For each line below that holds the word "white", make a copy.

### Raw data
━━━━━━━━━━━━━━━━

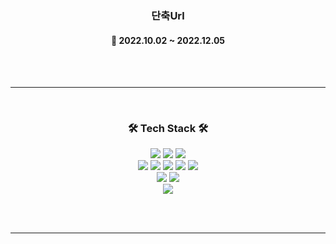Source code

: <h3 align="center"><b>단축Url</b></h3>

<h4 align="center">📆 2022.10.02 ~ 2022.12.05</h4>
<br>
<br>

---

<br>
<h3 align="center"><b>🛠 Tech Stack 🛠</b></h3>
<p align="center">

<img src="https://img.shields.io/badge/javascript-F7DF1E?style=for-the-badge&logo=javascript&logoColor=black">
<img src="https://img.shields.io/badge/jquery-1572B6?style=for-the-badge&logo=jquery&logoColor=white">
<img src="https://img.shields.io/badge/css-1572B6?style=for-the-badge&logo=css3&logoColor=white">

<br>

<img src="https://img.shields.io/badge/java11-539bf5?style=for-the-badge&logo=java1.8&logoColor=white">
<img src="https://img.shields.io/badge/jpa-green?style=for-the-badge&logo=jpa&logoColor=white">
<img src="https://img.shields.io/badge/spring%20data%20jpa-green?style=for-the-badge&logo=springdatajpa&logoColor=white">
<img src="https://img.shields.io/badge/gradle-1f4954?style=for-the-badge&logo=gradle&logoColor=white">
<img src="https://img.shields.io/badge/Junit5-green?style=for-the-badge&logo=Junit5&logoColor=white">

<br>

<img src="https://img.shields.io/badge/mysql-skyblue?style=for-the-badge&logo=mysql&logoColor=white">
<img src="https://img.shields.io/badge/redis-red?style=for-the-badge&logo=redis&logoColor=white">

<br>

<img src="https://img.shields.io/badge/docker-blue?style=for-the-badge&logo=docker&logoColor=white">

<br>

<br><br>

---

━━━━━━━━━━━━━━━━

### Finished task
<img src="https://img.shields.io/badge/jquery-1572B6?style=for-the-badge&logo=jquery&logoColor=white">
<img src="https://img.shields.io/badge/css-1572B6?style=for-the-badge&logo=css3&logoColor=white">
<img src="https://img.shields.io/badge/java11-539bf5?style=for-the-badge&logo=java1.8&logoColor=white">
<img src="https://img.shields.io/badge/jpa-green?style=for-the-badge&logo=jpa&logoColor=white">
<img src="https://img.shields.io/badge/spring%20data%20jpa-green?style=for-the-badge&logo=springdatajpa&logoColor=white">
<img src="https://img.shields.io/badge/gradle-1f4954?style=for-the-badge&logo=gradle&logoColor=white">
<img src="https://img.shields.io/badge/Junit5-green?style=for-the-badge&logo=Junit5&logoColor=white">
<img src="https://img.shields.io/badge/mysql-skyblue?style=for-the-badge&logo=mysql&logoColor=white">
<img src="https://img.shields.io/badge/redis-red?style=for-the-badge&logo=redis&logoColor=white">
<img src="https://img.shields.io/badge/docker-blue?style=for-the-badge&logo=docker&logoColor=white">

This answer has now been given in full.